Courtmacsherry's Gastro Pub Up and Running
The Lifeboat Inn in Courtmacsherry is not open a year yet but is making quite an impression in the village. Serving good local food, much of it from the nearby waters, in a casual atmosphere has been the aim of David O’Halloran and chef Martin Buckley since they started here last summer and already it is paying off for them.
Indeed, they have “expanded” across the road where an inviting terrace has been set up with views over the water. I reckon that will be buzzing in the months ahead. So, a tip for motorists: drive slowly here and allow that server (it may well be David as he looks after front of house) get across the road!
We were there recently and the menu , as promised, has lots of fish and seafood: cod, black sole, John Dory, crab claws and prawns. And quite a bit more as well. The menu is short enough but I prefer to see a short list and high quality, and that's what you get here.
Surprisingly enough, the wine list is a long one with lots of choice. The outstanding Craggy Range Te Muna Sauvignon Blanc features but the New Zealand wine is one of just a few from the New World. We enjoyed the Tandem Wines Casual Rosé and an Albarino, both from Spain, two of about ten whites available by the glass.

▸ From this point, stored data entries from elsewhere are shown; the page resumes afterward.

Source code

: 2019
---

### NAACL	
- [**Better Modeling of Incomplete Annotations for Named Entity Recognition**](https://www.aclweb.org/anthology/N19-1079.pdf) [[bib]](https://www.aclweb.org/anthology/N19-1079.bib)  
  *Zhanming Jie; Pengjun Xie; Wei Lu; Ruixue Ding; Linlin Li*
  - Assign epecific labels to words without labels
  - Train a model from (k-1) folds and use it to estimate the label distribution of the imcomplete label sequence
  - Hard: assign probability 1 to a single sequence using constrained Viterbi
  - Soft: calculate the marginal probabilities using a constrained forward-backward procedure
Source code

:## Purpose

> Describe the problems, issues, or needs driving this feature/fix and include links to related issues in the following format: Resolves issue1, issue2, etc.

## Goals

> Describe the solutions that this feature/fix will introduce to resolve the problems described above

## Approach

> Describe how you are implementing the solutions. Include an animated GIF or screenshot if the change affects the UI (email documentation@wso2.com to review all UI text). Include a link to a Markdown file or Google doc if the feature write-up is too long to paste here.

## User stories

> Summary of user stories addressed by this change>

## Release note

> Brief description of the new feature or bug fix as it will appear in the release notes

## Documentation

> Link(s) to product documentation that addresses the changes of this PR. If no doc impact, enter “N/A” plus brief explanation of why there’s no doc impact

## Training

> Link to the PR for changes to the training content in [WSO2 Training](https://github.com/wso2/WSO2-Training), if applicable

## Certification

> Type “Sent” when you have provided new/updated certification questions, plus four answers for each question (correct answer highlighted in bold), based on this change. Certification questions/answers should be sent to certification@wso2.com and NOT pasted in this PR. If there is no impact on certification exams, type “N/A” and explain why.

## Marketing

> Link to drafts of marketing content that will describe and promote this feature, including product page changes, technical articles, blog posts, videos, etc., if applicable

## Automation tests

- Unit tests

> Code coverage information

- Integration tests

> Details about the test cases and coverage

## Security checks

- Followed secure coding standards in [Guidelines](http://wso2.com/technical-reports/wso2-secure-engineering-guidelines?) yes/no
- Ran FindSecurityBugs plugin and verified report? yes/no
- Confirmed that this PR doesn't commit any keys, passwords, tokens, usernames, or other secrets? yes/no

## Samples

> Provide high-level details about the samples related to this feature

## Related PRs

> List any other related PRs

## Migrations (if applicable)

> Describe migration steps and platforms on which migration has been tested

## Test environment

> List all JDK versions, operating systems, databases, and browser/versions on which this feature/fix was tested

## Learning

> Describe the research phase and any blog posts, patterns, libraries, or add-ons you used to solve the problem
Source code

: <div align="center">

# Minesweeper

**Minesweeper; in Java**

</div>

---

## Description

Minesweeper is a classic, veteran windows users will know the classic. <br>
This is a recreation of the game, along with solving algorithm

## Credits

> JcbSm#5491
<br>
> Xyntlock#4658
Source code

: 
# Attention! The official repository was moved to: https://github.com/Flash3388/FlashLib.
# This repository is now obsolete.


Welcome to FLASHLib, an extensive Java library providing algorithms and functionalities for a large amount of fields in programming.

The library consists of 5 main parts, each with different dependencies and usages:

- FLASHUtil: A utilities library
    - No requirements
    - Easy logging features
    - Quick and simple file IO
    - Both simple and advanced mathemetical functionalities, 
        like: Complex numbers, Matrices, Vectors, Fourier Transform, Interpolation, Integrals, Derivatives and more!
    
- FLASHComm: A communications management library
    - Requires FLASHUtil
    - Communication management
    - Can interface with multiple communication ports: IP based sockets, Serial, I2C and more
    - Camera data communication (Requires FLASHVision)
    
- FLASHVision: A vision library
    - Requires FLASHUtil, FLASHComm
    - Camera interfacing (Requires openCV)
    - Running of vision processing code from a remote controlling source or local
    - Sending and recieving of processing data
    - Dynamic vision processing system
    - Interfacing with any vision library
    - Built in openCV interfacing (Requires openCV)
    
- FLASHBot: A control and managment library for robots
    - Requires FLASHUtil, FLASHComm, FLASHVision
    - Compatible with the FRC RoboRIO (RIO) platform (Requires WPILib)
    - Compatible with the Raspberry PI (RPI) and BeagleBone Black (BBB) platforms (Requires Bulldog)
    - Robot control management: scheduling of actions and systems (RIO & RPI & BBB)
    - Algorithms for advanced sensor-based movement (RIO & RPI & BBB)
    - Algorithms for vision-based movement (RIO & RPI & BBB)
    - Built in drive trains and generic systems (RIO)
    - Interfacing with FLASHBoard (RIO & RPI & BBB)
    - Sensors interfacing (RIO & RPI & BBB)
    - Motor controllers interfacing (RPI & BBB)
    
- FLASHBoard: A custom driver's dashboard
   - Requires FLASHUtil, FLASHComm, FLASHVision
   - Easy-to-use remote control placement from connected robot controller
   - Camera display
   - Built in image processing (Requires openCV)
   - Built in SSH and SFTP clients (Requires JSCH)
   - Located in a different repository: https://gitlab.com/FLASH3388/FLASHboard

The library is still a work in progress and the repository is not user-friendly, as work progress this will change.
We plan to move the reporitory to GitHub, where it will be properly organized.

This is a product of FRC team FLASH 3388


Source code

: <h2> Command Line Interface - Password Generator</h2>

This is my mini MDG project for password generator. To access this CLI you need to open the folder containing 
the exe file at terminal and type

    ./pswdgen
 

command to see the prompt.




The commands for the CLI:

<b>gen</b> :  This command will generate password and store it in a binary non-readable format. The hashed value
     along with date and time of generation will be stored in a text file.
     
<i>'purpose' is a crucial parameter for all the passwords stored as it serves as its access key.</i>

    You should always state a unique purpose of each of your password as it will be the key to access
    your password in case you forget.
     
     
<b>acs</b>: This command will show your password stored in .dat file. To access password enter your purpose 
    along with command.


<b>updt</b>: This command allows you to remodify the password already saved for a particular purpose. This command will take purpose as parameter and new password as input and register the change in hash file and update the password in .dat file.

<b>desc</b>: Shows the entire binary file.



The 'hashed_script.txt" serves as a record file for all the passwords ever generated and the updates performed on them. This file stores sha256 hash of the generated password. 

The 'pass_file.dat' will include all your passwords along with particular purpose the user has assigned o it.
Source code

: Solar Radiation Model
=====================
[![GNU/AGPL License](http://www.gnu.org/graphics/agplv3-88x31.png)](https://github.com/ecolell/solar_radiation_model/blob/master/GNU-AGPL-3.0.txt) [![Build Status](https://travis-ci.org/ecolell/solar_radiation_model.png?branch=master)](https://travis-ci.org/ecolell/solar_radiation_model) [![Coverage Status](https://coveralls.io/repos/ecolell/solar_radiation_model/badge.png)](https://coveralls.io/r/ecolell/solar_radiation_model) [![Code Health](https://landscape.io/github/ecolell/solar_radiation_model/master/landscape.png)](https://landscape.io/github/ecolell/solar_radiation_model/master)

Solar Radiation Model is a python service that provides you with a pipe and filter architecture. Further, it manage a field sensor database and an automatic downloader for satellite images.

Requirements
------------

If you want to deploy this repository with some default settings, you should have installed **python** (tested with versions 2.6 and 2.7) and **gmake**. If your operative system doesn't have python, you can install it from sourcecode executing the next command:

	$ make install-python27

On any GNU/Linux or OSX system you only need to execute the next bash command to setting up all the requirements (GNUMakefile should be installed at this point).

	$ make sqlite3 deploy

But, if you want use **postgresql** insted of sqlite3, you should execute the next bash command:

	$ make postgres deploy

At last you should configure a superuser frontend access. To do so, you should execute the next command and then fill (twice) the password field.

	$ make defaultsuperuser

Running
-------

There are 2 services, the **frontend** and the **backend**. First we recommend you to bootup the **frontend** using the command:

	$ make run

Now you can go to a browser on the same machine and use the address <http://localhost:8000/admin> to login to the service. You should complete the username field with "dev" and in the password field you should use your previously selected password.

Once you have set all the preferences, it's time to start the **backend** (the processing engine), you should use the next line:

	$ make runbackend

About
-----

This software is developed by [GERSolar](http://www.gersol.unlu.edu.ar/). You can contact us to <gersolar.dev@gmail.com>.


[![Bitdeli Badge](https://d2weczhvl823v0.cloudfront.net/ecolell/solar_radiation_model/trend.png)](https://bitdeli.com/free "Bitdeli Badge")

A few more from the New World in the reds, where I spotted the lovely Finca Florencia Malbec from Argentina; some excellent European offerings too, ranging from 22 euro to 130. And there is a bar right there in the middle offering the usual suspects plus an outstanding local craft beer by Blacks of Kinsale.
We had five starters to choose from and my choice was their Prawns in garlic and white cream with crispy sourdough on the side to soak up the cream. A simple enough dish, delicate and delicious and pleasurably dispatched.
CL’s opener had more texture, more flavours, also a little bit more robust, and the warm Haulie’s Black-pudding salad served with apple, walnut and crispy hen’s egg was also a winner.
Aside from the fish dishes, the mains may also include a Beef Burger in a Brioche Bun with Gubbeen Cheese and Tomato or a Sirloin Steak with all the trimmings.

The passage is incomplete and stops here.